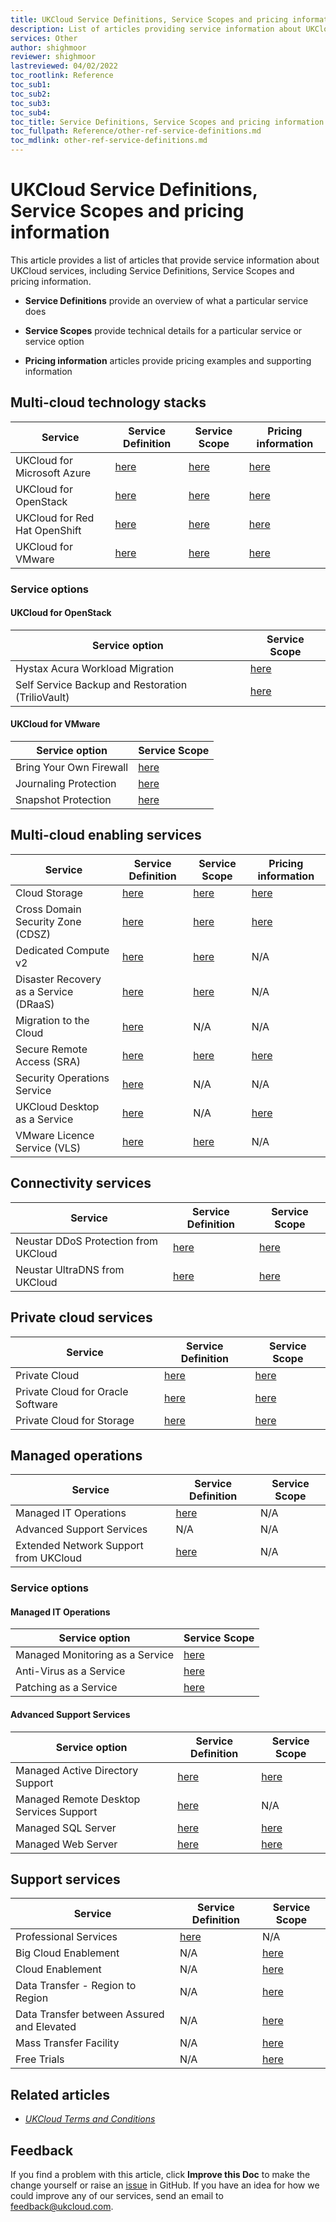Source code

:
 ```yaml
---
title: UKCloud Service Definitions, Service Scopes and pricing information
description: List of articles providing service information about UKCloud services, including Service Definitions, Service Scopes and pricing information
services: Other
author: shighmoor
reviewer: shighmoor
lastreviewed: 04/02/2022
toc_rootlink: Reference
toc_sub1: 
toc_sub2:
toc_sub3:
toc_sub4:
toc_title: Service Definitions, Service Scopes and pricing information
toc_fullpath: Reference/other-ref-service-definitions.md
toc_mdlink: other-ref-service-definitions.md
---
```


# UKCloud Service Definitions, Service Scopes and pricing information

This article provides a list of articles that provide service information about UKCloud services, including Service Definitions, Service Scopes and pricing information.

- **Service Definitions** provide an overview of what a particular service does

- **Service Scopes** provide technical details for a particular service or service option

- **Pricing information** articles provide pricing examples and supporting information

## Multi-cloud technology stacks

Service | Service Definition | Service Scope | Pricing information
--------|--------------------|---------------|--------------------
UKCloud for Microsoft Azure | [here](../azure/azs-sd.md) | [here](../azure/azs-sco.md) | [here](../azure/azs-ref-pricing.md)
UKCloud for OpenStack | [here](../openstack/ostack-sd.md) | [here](../openstack/ostack-sco.md) | [here](../openstack/ostack-ref-pricing.md)
UKCloud for Red Hat OpenShift | [here](../openshift/oshift-sd.md) | [here](../openshift/oshift-sco.md) | [here](../openshift/oshift-ref-pricing.md)
UKCloud for VMware | [here](../vmware/vmw-sd.md) | [here](../vmware/vmw-sco.md) | [here](../vmware/vmw-ref-pricing.md)

### Service options

#### UKCloud for OpenStack

Service option | Service Scope
---------------|--------------
Hystax Acura Workload Migration | [here](../openstack/ostack-sco-hystax.md)
Self Service Backup and Restoration (TrilioVault) | [here](../openstack/ostack-sco-triliovault.md)

#### UKCloud for VMware

Service option | Service Scope
---------------|--------------
Bring Your Own Firewall | [here](../vmware/vmw-sco-byof.md)
Journaling Protection | [here](../vmware/vmw-sco-journaling-protection.md)
Snapshot Protection | [here](../vmware/vmw-sco-snapshot-protection.md)

## Multi-cloud enabling services

Service | Service Definition | Service Scope | Pricing information
--------|--------------------|---------------|--------------------
Cloud Storage | [here](../cloud-storage/cs-sd.md) | [here](../cloud-storage/cs-sco.md) | [here](../cloud-storage/cs-ref-pricing.md)
Cross Domain Security Zone (CDSZ) | [here](../cdsz/cdsz-sd.md) | [here](../cdsz/cdsz-sco.md) | [here](../cdsz/cdsz-ref-pricing.md)
Dedicated Compute v2 | [here](../dedicated-compute/dc-sd.md) | [here](../dedicated-compute/dc-sco.md) | N/A
Disaster Recovery as a Service (DRaaS) | [here](../draas/draas-sd.md) | [here](../draas/draas-sco.md) | N/A
Migration to the Cloud | [here](../migration/migr-sd.md) | N/A | N/A
Secure Remote Access (SRA) | [here](../sra/sra-sd.md) | [here](../sra/sra-sco.md) | [here](../sra/sra-ref-pricing.md)
Security Operations Service | [here](../soc/soc-sd.md) | N/A | N/A
UKCloud Desktop as a Service | [here](../daas/daas-sd.md) | N/A | [here](../daas/daas-ref-pricing.md)
VMware Licence Service (VLS) | [here](../vmware/vmw-sd-vls.md) | [here](../vmware/vmw-sco-vls.md) | N/A

## Connectivity services

Service | Service Definition | Service Scope
--------|--------------------|--------------
Neustar DDoS Protection from UKCloud | [here](../connectivity/conn-sd-ddosprotect.md) | [here](../connectivity/conn-sco-app-ddos.md)
Neustar UltraDNS from UKCloud | [here](../connectivity/conn-sd-ultradns.md) | [here](../connectivity/conn-sco-glb.md)

## Private cloud services

Service | Service Definition | Service Scope
--------|--------------------|--------------
Private Cloud | [here](../private-cloud/prc-sd.md) | [here](../private-cloud/prc-sco.md)
Private Cloud for Oracle Software | [here](../oracle/orcl-sd-private.md) | [here](../oracle/orcl-sco-private.md)
Private Cloud for Storage | [here](../private-cloud/prc-sd-storage.md) | [here](../private-cloud/prc-sco-storage.md)

## Managed operations

Service | Service Definition | Service Scope
--------|--------------------|--------------
Managed IT Operations | [here](../managed-operations/man-sd-managed-it-ops.md) | N/A
Advanced Support Services | N/A | N/A
Extended Network Support from UKCloud | [here](../managed-operations/man-sd-network.md) | N/A

### Service options

#### Managed IT Operations

Service option | Service Scope
---------------|--------------
Managed Monitoring as a Service | [here](../managed-operations/man-sco-monitoring.md)
Anti-Virus as a Service | [here](../managed-operations/man-sco-antivirus.md)
Patching as a Service | [here](../managed-operations/man-sco-patching.md)

#### Advanced Support Services

Service option | Service Definition | Service Scope
---------------|--------------------|--------------
Managed Active Directory Support | [here](../managed-operations/man-sd-ad.md) | [here](../managed-operations/man-sco-ad.md)
Managed Remote Desktop Services Support | [here](../managed-operations/man-sd-rds.md) | N/A
Managed SQL Server | [here](../managed-operations/man-sd-sqlserver.md) | [here](../managed-operations/man-sco-sqlserver.md)
Managed Web Server | [here](../managed-operations/man-sd-webserver.md) | [here](../managed-operations/man-sco-webserver.md)

## Support services

Service | Service Definition | Service Scope
--------|--------------------|--------------
Professional Services | [here](../pro-services/ps-sd.md) | N/A
Big Cloud Enablement | N/A | [here](../enablement/enbl-sco-bigcolo.md)
Cloud Enablement | N/A | [here](../enablement/enbl-sco-hosting.md)
Data Transfer - Region to Region | N/A | [here](../enablement/enbl-sco-transfer-regions.md)
Data Transfer between Assured and Elevated | N/A | [here](../enablement/enbl-sco-transfer-assured-elevated.md)
Mass Transfer Facility | N/A | [here](../enablement/enbl-sco-mtf-nas.md)
Free Trials | N/A | [here](../other/other-sco-free-trials.md)

## Related articles

- [*UKCloud Terms and Conditions*](other-ref-terms-and-conditions.md)

## Feedback

If you find a problem with this article, click **Improve this Doc** to make the change yourself or raise an [issue](https://github.com/UKCloud/documentation/issues) in GitHub. If you have an idea for how we could improve any of our services, send an email to <feedback@ukcloud.com>.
******************************
The listing must be repeated word for word, and none of its pictures may appear in the copy.

Source code

:
 ```yaml
---
title: UKCloud Service Definitions, Service Scopes and pricing information
description: List of articles providing service information about UKCloud services, including Service Definitions, Service Scopes and pricing information
services: Other
author: shighmoor
reviewer: shighmoor
lastreviewed: 04/02/2022
toc_rootlink: Reference
toc_sub1: 
toc_sub2:
toc_sub3:
toc_sub4:
toc_title: Service Definitions, Service Scopes and pricing information
toc_fullpath: Reference/other-ref-service-definitions.md
toc_mdlink: other-ref-service-definitions.md
---
```


# UKCloud Service Definitions, Service Scopes and pricing information

This article provides a list of articles that provide service information about UKCloud services, including Service Definitions, Service Scopes and pricing information.

- **Service Definitions** provide an overview of what a particular service does

- **Service Scopes** provide technical details for a particular service or service option

- **Pricing information** articles provide pricing examples and supporting information

## Multi-cloud technology stacks

Service | Service Definition | Service Scope | Pricing information
--------|--------------------|---------------|--------------------
UKCloud for Microsoft Azure | [here](../azure/azs-sd.md) | [here](../azure/azs-sco.md) | [here](../azure/azs-ref-pricing.md)
UKCloud for OpenStack | [here](../openstack/ostack-sd.md) | [here](../openstack/ostack-sco.md) | [here](../openstack/ostack-ref-pricing.md)
UKCloud for Red Hat OpenShift | [here](../openshift/oshift-sd.md) | [here](../openshift/oshift-sco.md) | [here](../openshift/oshift-ref-pricing.md)
UKCloud for VMware | [here](../vmware/vmw-sd.md) | [here](../vmware/vmw-sco.md) | [here](../vmware/vmw-ref-pricing.md)

### Service options

#### UKCloud for OpenStack

Service option | Service Scope
---------------|--------------
Hystax Acura Workload Migration | [here](../openstack/ostack-sco-hystax.md)
Self Service Backup and Restoration (TrilioVault) | [here](../openstack/ostack-sco-triliovault.md)

#### UKCloud for VMware

Service option | Service Scope
---------------|--------------
Bring Your Own Firewall | [here](../vmware/vmw-sco-byof.md)
Journaling Protection | [here](../vmware/vmw-sco-journaling-protection.md)
Snapshot Protection | [here](../vmware/vmw-sco-snapshot-protection.md)

## Multi-cloud enabling services

Service | Service Definition | Service Scope | Pricing information
--------|--------------------|---------------|--------------------
Cloud Storage | [here](../cloud-storage/cs-sd.md) | [here](../cloud-storage/cs-sco.md) | [here](../cloud-storage/cs-ref-pricing.md)
Cross Domain Security Zone (CDSZ) | [here](../cdsz/cdsz-sd.md) | [here](../cdsz/cdsz-sco.md) | [here](../cdsz/cdsz-ref-pricing.md)
Dedicated Compute v2 | [here](../dedicated-compute/dc-sd.md) | [here](../dedicated-compute/dc-sco.md) | N/A
Disaster Recovery as a Service (DRaaS) | [here](../draas/draas-sd.md) | [here](../draas/draas-sco.md) | N/A
Migration to the Cloud | [here](../migration/migr-sd.md) | N/A | N/A
Secure Remote Access (SRA) | [here](../sra/sra-sd.md) | [here](../sra/sra-sco.md) | [here](../sra/sra-ref-pricing.md)
Security Operations Service | [here](../soc/soc-sd.md) | N/A | N/A
UKCloud Desktop as a Service | [here](../daas/daas-sd.md) | N/A | [here](../daas/daas-ref-pricing.md)
VMware Licence Service (VLS) | [here](../vmware/vmw-sd-vls.md) | [here](../vmware/vmw-sco-vls.md) | N/A

## Connectivity services

Service | Service Definition | Service Scope
--------|--------------------|--------------
Neustar DDoS Protection from UKCloud | [here](../connectivity/conn-sd-ddosprotect.md) | [here](../connectivity/conn-sco-app-ddos.md)
Neustar UltraDNS from UKCloud | [here](../connectivity/conn-sd-ultradns.md) | [here](../connectivity/conn-sco-glb.md)

## Private cloud services

Service | Service Definition | Service Scope
--------|--------------------|--------------
Private Cloud | [here](../private-cloud/prc-sd.md) | [here](../private-cloud/prc-sco.md)
Private Cloud for Oracle Software | [here](../oracle/orcl-sd-private.md) | [here](../oracle/orcl-sco-private.md)
Private Cloud for Storage | [here](../private-cloud/prc-sd-storage.md) | [here](../private-cloud/prc-sco-storage.md)

## Managed operations

Service | Service Definition | Service Scope
--------|--------------------|--------------
Managed IT Operations | [here](../managed-operations/man-sd-managed-it-ops.md) | N/A
Advanced Support Services | N/A | N/A
Extended Network Support from UKCloud | [here](../managed-operations/man-sd-network.md) | N/A

### Service options

#### Managed IT Operations

Service option | Service Scope
---------------|--------------
Managed Monitoring as a Service | [here](../managed-operations/man-sco-monitoring.md)
Anti-Virus as a Service | [here](../managed-operations/man-sco-antivirus.md)
Patching as a Service | [here](../managed-operations/man-sco-patching.md)

#### Advanced Support Services

Service option | Service Definition | Service Scope
---------------|--------------------|--------------
Managed Active Directory Support | [here](../managed-operations/man-sd-ad.md) | [here](../managed-operations/man-sco-ad.md)
Managed Remote Desktop Services Support | [here](../managed-operations/man-sd-rds.md) | N/A
Managed SQL Server | [here](../managed-operations/man-sd-sqlserver.md) | [here](../managed-operations/man-sco-sqlserver.md)
Managed Web Server | [here](../managed-operations/man-sd-webserver.md) | [here](../managed-operations/man-sco-webserver.md)

## Support services

Service | Service Definition | Service Scope
--------|--------------------|--------------
Professional Services | [here](../pro-services/ps-sd.md) | N/A
Big Cloud Enablement | N/A | [here](../enablement/enbl-sco-bigcolo.md)
Cloud Enablement | N/A | [here](../enablement/enbl-sco-hosting.md)
Data Transfer - Region to Region | N/A | [here](../enablement/enbl-sco-transfer-regions.md)
Data Transfer between Assured and Elevated | N/A | [here](../enablement/enbl-sco-transfer-assured-elevated.md)
Mass Transfer Facility | N/A | [here](../enablement/enbl-sco-mtf-nas.md)
Free Trials | N/A | [here](../other/other-sco-free-trials.md)

## Related articles

- [*UKCloud Terms and Conditions*](other-ref-terms-and-conditions.md)

## Feedback

If you find a problem with this article, click **Improve this Doc** to make the change yourself or raise an [issue](https://github.com/UKCloud/documentation/issues) in GitHub. If you have an idea for how we could improve any of our services, send an email to <feedback@ukcloud.com>.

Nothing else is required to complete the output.